In the first week of December 2009 I visited Munnar Top Station and Kovilur. It was bright and sunny in the afternoon and the sky was a blue deep. As I passed Madupatty and Kundalai the fog came in and covered the green hills and dales. When I reached the Top Station the forest guard told me that it would be clear by 6pm and visibility would come back. Forest department log houses and cottages are available nearby in the Pambadum Shola National Park. There are also rooms and humble home stay provisions around. So after having a hot cup of tea I decided to stay there.
At four in the evening I started my journey to Kovilur, 12 km away in the north on bike with a local guide. The KSTP road in the Top Station region for 4 km is not tarred because it is the land of Tamil Nadu projecting into the Kerala border. The board informed me that it is highest road south of the Himalayas! As we approached the check post of the National Park I noticed a big wood pegion in the nearby tree. Because of the mist and low light I could not take a decent picture, but it was surely a Nilgiri Wood Pegion! The checkered pattern on the back neck, the dark plumage tone and the size confirmed this highly threatened bird which is in the red data book.
Passing the forest check post we entered the moist and chilling Pambadum Shola. It was quite dark and freezing inside that thick shola at around 2000 mts in elevation. My guide and friend Suresh from Top Station told me that he has seen leopards and even tigers here. Once they were returning from the sight seeing trip and caught in front of a tiger couple! They were shocked and could not even take the camera. The eyeball to eyeball stand still continued for a few seconds and fortunately a jeep came from the back and the tigers vanished into the green thickets! There are still places like Panther Rock inside the forest on the old Munnar – Kodaikanal road now closed as it penetrates the Shola National Park. Through that abandoned and closed road Kodai is only 60 km away from Top Station! Now a new route is being developed through Kovilur. But again it is through the Kurinji Malai National Park which is under consideration.
We saw the marshy bogs and fields were Gaur and deer come to graze and drink water and marked the spots for the return journey. A giant squirrel was enjoying some tender shoots on nearby wild tree. Kovilur is a small rural town full of donkeys and vegetable fields. Eucalyptus plantations are changing the soil structure and climate here. It is at 1800 mts above sea level. After taking a few shots we soon embarked on our eagerly awaited return journey in and through the dusky shola. The mist was cleared and visibility was better
in the twilight.
The first animal we saw was a huge Indian Gaur. This bull was grazing in the distant marsh land. We admired the sight and moved forward to find a herd of Gaur right on the road. One big bull, a few big females and two calves. One calf even came to us in its naive curiosity. we watched them for almost half an hour in close proximity in 10 to 20 mts. Finally they crossed the road and faded into the Shola darkness. We soon returned to our camp in Top Station as it was getting darker and darker and unknown and eerie sounds were coming from the wild.

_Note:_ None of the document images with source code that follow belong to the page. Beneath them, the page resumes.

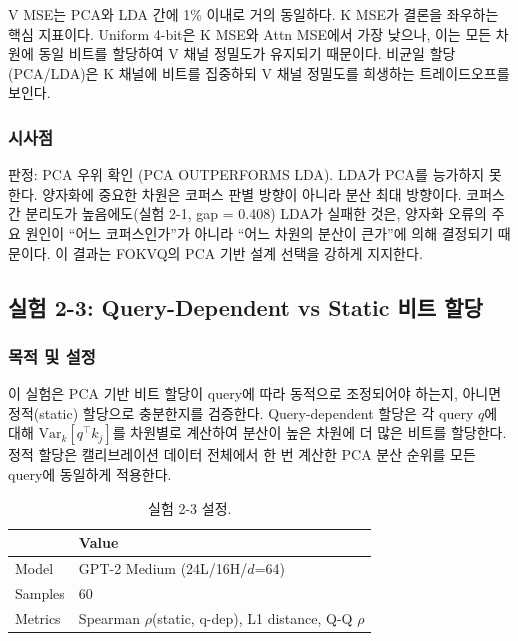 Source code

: \documentclass[11pt,a4paper]{article}
\begin{document}
V MSE는 PCA와 LDA 간에 1\% 이내로 거의 동일하다.
K MSE가 결론을 좌우하는 핵심 지표이다.
Uniform 4-bit은 K MSE와 Attn MSE에서 가장 낮으나, 이는 모든 차원에 동일 비트를 할당하여 V 채널 정밀도가 유지되기 때문이다.
비균일 할당(PCA/LDA)은 K 채널에 비트를 집중하되 V 채널 정밀도를 희생하는 트레이드오프를 보인다.

\subsubsection{시사점}

판정: \textcolor{success}{PCA 우위 확인 (PCA OUTPERFORMS LDA)}.
LDA가 PCA를 능가하지 못한다.
양자화에 중요한 차원은 코퍼스 판별 방향이 아니라 분산 최대 방향이다.
코퍼스 간 분리도가 높음에도(실험 2-1, gap = 0.408) LDA가 실패한 것은, 양자화 오류의 주요 원인이 ``어느 코퍼스인가''가 아니라 ``어느 차원의 분산이 큰가''에 의해 결정되기 때문이다.
이 결과는 FOKVQ의 PCA 기반 설계 선택을 강하게 지지한다.

\subsection{실험 2-3: Query-Dependent vs Static 비트 할당}

\subsubsection{목적 및 설정}

이 실험은 PCA 기반 비트 할당이 query에 따라 동적으로 조정되어야 하는지, 아니면 정적(static) 할당으로 충분한지를 검증한다.
Query-dependent 할당은 각 query $q$에 대해 $\mathrm{Var}_{k}[q^\top k_j]$를 차원별로 계산하여 분산이 높은 차원에 더 많은 비트를 할당한다.
정적 할당은 캘리브레이션 데이터 전체에서 한 번 계산한 PCA 분산 순위를 모든 query에 동일하게 적용한다.

\begin{table}[H]
\centering
\caption{실험 2-3 설정.}
\label{tab:exp23_setup}
\begin{tabular}{ll}
\toprule
\textbf{} & \textbf{Value} \\
\midrule
Model & GPT-2 Medium (24L/16H/$d$=64) \\
Samples & 60 \\
Metrics & Spearman $\rho$(static, q-dep), L1 distance, Q-Q $\rho$ \\
\bottomrule
\end{tabular}
\end{table}
\end{document}
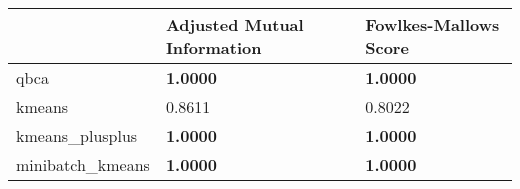 \begin{table}[htbp]
\centering
\begin{tabular}{lll}
\toprule
 & Adjusted Mutual Information & Fowlkes-Mallows Score \\
\midrule
qbca & \textbf{1.0000} & \textbf{1.0000} \\
kmeans & 0.8611 & 0.8022 \\
kmeans_plusplus & \textbf{1.0000} & \textbf{1.0000} \\
minibatch_kmeans & \textbf{1.0000} & \textbf{1.0000} \\
\bottomrule
\end{tabular}
\end{table}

The cold was unbearable at night and especially at the early hours of the morning. But again in the morning around 6 it all cleared and glorious sunshine was milking the whole landscape. There was a Thai film crew shooting a documentary at the view point about the vegetables and flora of the region. Typical Shola trees and shrubs are seen in and around the view point in Top Station. Rhododendron Nilgirica was in full flowring mode. As I was admiring the red jewel-like blossoms they, the fairies of the woods appeared again! Yes the Nilgiri Wood Pegions in a small flight of five individuals crossed me over head. And it was
simply spectacular and mesmerizing in the golden morning sunshine.